Action item:
Whenever an image turns up, omit it and return the remaining data exactly.

(Data extracts begins)

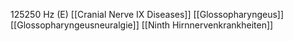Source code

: 125250 Hz (E)
[[Cranial Nerve IX Diseases]]
[[Glossopharyngeus]]
[[Glossopharyngeusneuralgie]]
[[Ninth Hirnnervenkrankheiten]]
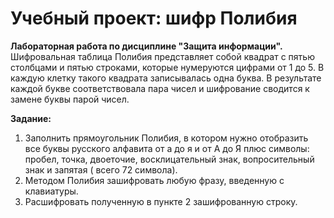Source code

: # Учебный проект: шифр Полибия
**Лабораторная работа по дисциплине "Защита информации".**  
Шифровальная таблица Полибия представляет собой квадрат с пятью
столбцами и пятью строками, которые нумеруются цифрами от 1 до 5. В
каждую клетку такого квадрата записывалась одна буква. В результате
каждой букве соответствовала пара чисел и шифрование сводится к замене
буквы парой чисел.

**Задание:**
1. Заполнить прямоугольник Полибия, в котором нужно отобразить все
буквы русского алфавита от а до я и от А до Я плюс символы: пробел,
точка, двоеточие, восклицательный знак, вопросительный знак и запятая (
всего 72 символа).
2. Методом Полибия зашифровать любую фразу, введенную с клавиатуры.
3. Расшифровать полученную в пункте 2 зашифрованную строку.
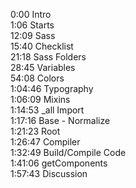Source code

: 0:00 Intro  
1:06 Starts  
12:09 Sass  
15:40 Checklist  
21:18 Sass Folders  
28:45 Variables  
54:08 Colors  
1:04:46 Typography  
1:06:09 Mixins  
1:14:53 _all Import  
1:17:16 Base - Normalize  
1:21:23 Root  
1:26:47 Compiler  
1:32:49 Build/Compile Code  
1:41:06 getComponents  
1:57:43 Discussion
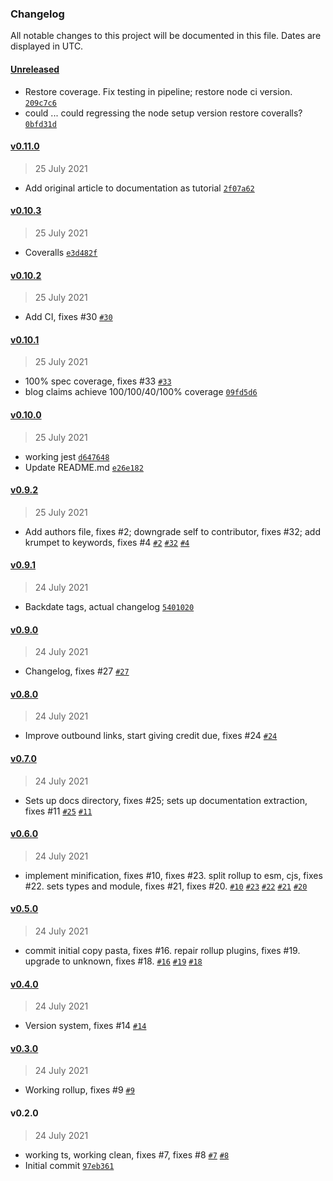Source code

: ### Changelog

All notable changes to this project will be documented in this file. Dates are displayed in UTC.

#### [Unreleased](https://github.com/StoneCypher/is_a_ts/compare/v0.11.0...HEAD)

- Restore coverage.  Fix testing in pipeline; restore node ci version. [`209c7c6`](https://github.com/StoneCypher/is_a_ts/commit/209c7c6b825c9fe0312ee98ce6117728b3ff6ef4)
- could ... could regressing the node setup version restore coveralls? [`0bfd31d`](https://github.com/StoneCypher/is_a_ts/commit/0bfd31d53ec43610335455eff428e5a6db391ba5)

#### [v0.11.0](https://github.com/StoneCypher/is_a_ts/compare/v0.10.3...v0.11.0)

> 25 July 2021

- Add original article to documentation as tutorial [`2f07a62`](https://github.com/StoneCypher/is_a_ts/commit/2f07a621a6bb3ca8ab6a2f0a3911bb1f8f5dc369)

#### [v0.10.3](https://github.com/StoneCypher/is_a_ts/compare/v0.10.2...v0.10.3)

> 25 July 2021

- Coveralls [`e3d482f`](https://github.com/StoneCypher/is_a_ts/commit/e3d482f495a292037b98375bd571eee6573ae73a)

#### [v0.10.2](https://github.com/StoneCypher/is_a_ts/compare/v0.10.1...v0.10.2)

> 25 July 2021

- Add CI, fixes #30 [`#30`](https://github.com/StoneCypher/is_a_ts/issues/30)

#### [v0.10.1](https://github.com/StoneCypher/is_a_ts/compare/v0.10.0...v0.10.1)

> 25 July 2021

- 100% spec coverage, fixes #33 [`#33`](https://github.com/StoneCypher/is_a_ts/issues/33)
- blog claims achieve 100/100/40/100% coverage [`09fd5d6`](https://github.com/StoneCypher/is_a_ts/commit/09fd5d62bc17ff6951270d09f79691f5819ca374)

#### [v0.10.0](https://github.com/StoneCypher/is_a_ts/compare/v0.9.2...v0.10.0)

> 25 July 2021

- working jest [`d647648`](https://github.com/StoneCypher/is_a_ts/commit/d6476485b8eb88063592ec7c9c939313699f5fcd)
- Update README.md [`e26e182`](https://github.com/StoneCypher/is_a_ts/commit/e26e1829211b3cbaf02bd246e1a86e09d5c2c947)

#### [v0.9.2](https://github.com/StoneCypher/is_a_ts/compare/v0.9.1...v0.9.2)

> 25 July 2021

- Add authors file, fixes #2; downgrade self to contributor, fixes #32; add krumpet to keywords, fixes #4 [`#2`](https://github.com/StoneCypher/is_a_ts/issues/2) [`#32`](https://github.com/StoneCypher/is_a_ts/issues/32) [`#4`](https://github.com/StoneCypher/is_a_ts/issues/4)

#### [v0.9.1](https://github.com/StoneCypher/is_a_ts/compare/v0.9.0...v0.9.1)

> 24 July 2021

- Backdate tags, actual changelog [`5401020`](https://github.com/StoneCypher/is_a_ts/commit/5401020dd03dfc4446f10836fa49ecc7ab04fa4f)

#### [v0.9.0](https://github.com/StoneCypher/is_a_ts/compare/v0.8.0...v0.9.0)

> 24 July 2021

- Changelog, fixes #27 [`#27`](https://github.com/StoneCypher/is_a_ts/issues/27)

#### [v0.8.0](https://github.com/StoneCypher/is_a_ts/compare/v0.7.0...v0.8.0)

> 24 July 2021

- Improve outbound links, start giving credit due, fixes #24 [`#24`](https://github.com/StoneCypher/is_a_ts/issues/24)

#### [v0.7.0](https://github.com/StoneCypher/is_a_ts/compare/v0.6.0...v0.7.0)

> 24 July 2021

- Sets up docs directory, fixes #25; sets up documentation extraction, fixes #11 [`#25`](https://github.com/StoneCypher/is_a_ts/issues/25) [`#11`](https://github.com/StoneCypher/is_a_ts/issues/11)

#### [v0.6.0](https://github.com/StoneCypher/is_a_ts/compare/v0.5.0...v0.6.0)

> 24 July 2021

- implement minification, fixes #10, fixes #23.  split rollup to esm, cjs, fixes #22.  sets types and module, fixes #21, fixes #20. [`#10`](https://github.com/StoneCypher/is_a_ts/issues/10) [`#23`](https://github.com/StoneCypher/is_a_ts/issues/23) [`#22`](https://github.com/StoneCypher/is_a_ts/issues/22) [`#21`](https://github.com/StoneCypher/is_a_ts/issues/21) [`#20`](https://github.com/StoneCypher/is_a_ts/issues/20)

#### [v0.5.0](https://github.com/StoneCypher/is_a_ts/compare/v0.4.0...v0.5.0)

> 24 July 2021

- commit initial copy pasta, fixes #16.  repair rollup plugins, fixes #19.  upgrade to unknown, fixes #18. [`#16`](https://github.com/StoneCypher/is_a_ts/issues/16) [`#19`](https://github.com/StoneCypher/is_a_ts/issues/19) [`#18`](https://github.com/StoneCypher/is_a_ts/issues/18)

#### [v0.4.0](https://github.com/StoneCypher/is_a_ts/compare/v0.3.0...v0.4.0)

> 24 July 2021

- Version system, fixes #14 [`#14`](https://github.com/StoneCypher/is_a_ts/issues/14)

#### [v0.3.0](https://github.com/StoneCypher/is_a_ts/compare/v0.2.0...v0.3.0)

> 24 July 2021

- Working rollup, fixes #9 [`#9`](https://github.com/StoneCypher/is_a_ts/issues/9)

#### v0.2.0

> 24 July 2021

- working ts, working clean, fixes #7, fixes #8 [`#7`](https://github.com/StoneCypher/is_a_ts/issues/7) [`#8`](https://github.com/StoneCypher/is_a_ts/issues/8)
- Initial commit [`97eb361`](https://github.com/StoneCypher/is_a_ts/commit/97eb361929172757af2e9e91a80d9db3d09fb5c6)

(Data extracts ends)

Task response:
Source code

: 125250 Hz (E)
[[Cranial Nerve IX Diseases]]
[[Glossopharyngeus]]
[[Glossopharyngeusneuralgie]]
[[Ninth Hirnnervenkrankheiten]]
Source code

: # Учебный проект: шифр Полибия
**Лабораторная работа по дисциплине "Защита информации".**  
Шифровальная таблица Полибия представляет собой квадрат с пятью
столбцами и пятью строками, которые нумеруются цифрами от 1 до 5. В
каждую клетку такого квадрата записывалась одна буква. В результате
каждой букве соответствовала пара чисел и шифрование сводится к замене
буквы парой чисел.

**Задание:**
1. Заполнить прямоугольник Полибия, в котором нужно отобразить все
буквы русского алфавита от а до я и от А до Я плюс символы: пробел,
точка, двоеточие, восклицательный знак, вопросительный знак и запятая (
всего 72 символа).
2. Методом Полибия зашифровать любую фразу, введенную с клавиатуры.
3. Расшифровать полученную в пункте 2 зашифрованную строку.
Source code

: 0:00 Intro  
1:06 Starts  
12:09 Sass  
15:40 Checklist  
21:18 Sass Folders  
28:45 Variables  
54:08 Colors  
1:04:46 Typography  
1:06:09 Mixins  
1:14:53 _all Import  
1:17:16 Base - Normalize  
1:21:23 Root  
1:26:47 Compiler  
1:32:49 Build/Compile Code  
1:41:06 getComponents  
1:57:43 Discussion
Source code

: ### Changelog

All notable changes to this project will be documented in this file. Dates are displayed in UTC.

#### [Unreleased](https://github.com/StoneCypher/is_a_ts/compare/v0.11.0...HEAD)

- Restore coverage.  Fix testing in pipeline; restore node ci version. [`209c7c6`](https://github.com/StoneCypher/is_a_ts/commit/209c7c6b825c9fe0312ee98ce6117728b3ff6ef4)
- could ... could regressing the node setup version restore coveralls? [`0bfd31d`](https://github.com/StoneCypher/is_a_ts/commit/0bfd31d53ec43610335455eff428e5a6db391ba5)

#### [v0.11.0](https://github.com/StoneCypher/is_a_ts/compare/v0.10.3...v0.11.0)

> 25 July 2021

- Add original article to documentation as tutorial [`2f07a62`](https://github.com/StoneCypher/is_a_ts/commit/2f07a621a6bb3ca8ab6a2f0a3911bb1f8f5dc369)

#### [v0.10.3](https://github.com/StoneCypher/is_a_ts/compare/v0.10.2...v0.10.3)

> 25 July 2021

- Coveralls [`e3d482f`](https://github.com/StoneCypher/is_a_ts/commit/e3d482f495a292037b98375bd571eee6573ae73a)

#### [v0.10.2](https://github.com/StoneCypher/is_a_ts/compare/v0.10.1...v0.10.2)

> 25 July 2021

- Add CI, fixes #30 [`#30`](https://github.com/StoneCypher/is_a_ts/issues/30)

#### [v0.10.1](https://github.com/StoneCypher/is_a_ts/compare/v0.10.0...v0.10.1)

> 25 July 2021

- 100% spec coverage, fixes #33 [`#33`](https://github.com/StoneCypher/is_a_ts/issues/33)
- blog claims achieve 100/100/40/100% coverage [`09fd5d6`](https://github.com/StoneCypher/is_a_ts/commit/09fd5d62bc17ff6951270d09f79691f5819ca374)

#### [v0.10.0](https://github.com/StoneCypher/is_a_ts/compare/v0.9.2...v0.10.0)

> 25 July 2021

- working jest [`d647648`](https://github.com/StoneCypher/is_a_ts/commit/d6476485b8eb88063592ec7c9c939313699f5fcd)
- Update README.md [`e26e182`](https://github.com/StoneCypher/is_a_ts/commit/e26e1829211b3cbaf02bd246e1a86e09d5c2c947)

#### [v0.9.2](https://github.com/StoneCypher/is_a_ts/compare/v0.9.1...v0.9.2)

> 25 July 2021

- Add authors file, fixes #2; downgrade self to contributor, fixes #32; add krumpet to keywords, fixes #4 [`#2`](https://github.com/StoneCypher/is_a_ts/issues/2) [`#32`](https://github.com/StoneCypher/is_a_ts/issues/32) [`#4`](https://github.com/StoneCypher/is_a_ts/issues/4)

#### [v0.9.1](https://github.com/StoneCypher/is_a_ts/compare/v0.9.0...v0.9.1)

> 24 July 2021

- Backdate tags, actual changelog [`5401020`](https://github.com/StoneCypher/is_a_ts/commit/5401020dd03dfc4446f10836fa49ecc7ab04fa4f)

#### [v0.9.0](https://github.com/StoneCypher/is_a_ts/compare/v0.8.0...v0.9.0)

> 24 July 2021

- Changelog, fixes #27 [`#27`](https://github.com/StoneCypher/is_a_ts/issues/27)

#### [v0.8.0](https://github.com/StoneCypher/is_a_ts/compare/v0.7.0...v0.8.0)

> 24 July 2021

- Improve outbound links, start giving credit due, fixes #24 [`#24`](https://github.com/StoneCypher/is_a_ts/issues/24)

#### [v0.7.0](https://github.com/StoneCypher/is_a_ts/compare/v0.6.0...v0.7.0)

> 24 July 2021

- Sets up docs directory, fixes #25; sets up documentation extraction, fixes #11 [`#25`](https://github.com/StoneCypher/is_a_ts/issues/25) [`#11`](https://github.com/StoneCypher/is_a_ts/issues/11)

#### [v0.6.0](https://github.com/StoneCypher/is_a_ts/compare/v0.5.0...v0.6.0)

> 24 July 2021

- implement minification, fixes #10, fixes #23.  split rollup to esm, cjs, fixes #22.  sets types and module, fixes #21, fixes #20. [`#10`](https://github.com/StoneCypher/is_a_ts/issues/10) [`#23`](https://github.com/StoneCypher/is_a_ts/issues/23) [`#22`](https://github.com/StoneCypher/is_a_ts/issues/22) [`#21`](https://github.com/StoneCypher/is_a_ts/issues/21) [`#20`](https://github.com/StoneCypher/is_a_ts/issues/20)

#### [v0.5.0](https://github.com/StoneCypher/is_a_ts/compare/v0.4.0...v0.5.0)

> 24 July 2021

- commit initial copy pasta, fixes #16.  repair rollup plugins, fixes #19.  upgrade to unknown, fixes #18. [`#16`](https://github.com/StoneCypher/is_a_ts/issues/16) [`#19`](https://github.com/StoneCypher/is_a_ts/issues/19) [`#18`](https://github.com/StoneCypher/is_a_ts/issues/18)

#### [v0.4.0](https://github.com/StoneCypher/is_a_ts/compare/v0.3.0...v0.4.0)

> 24 July 2021

- Version system, fixes #14 [`#14`](https://github.com/StoneCypher/is_a_ts/issues/14)

#### [v0.3.0](https://github.com/StoneCypher/is_a_ts/compare/v0.2.0...v0.3.0)

> 24 July 2021

- Working rollup, fixes #9 [`#9`](https://github.com/StoneCypher/is_a_ts/issues/9)

#### v0.2.0

> 24 July 2021

- working ts, working clean, fixes #7, fixes #8 [`#7`](https://github.com/StoneCypher/is_a_ts/issues/7) [`#8`](https://github.com/StoneCypher/is_a_ts/issues/8)
- Initial commit [`97eb361`](https://github.com/StoneCypher/is_a_ts/commit/97eb361929172757af2e9e91a80d9db3d09fb5c6)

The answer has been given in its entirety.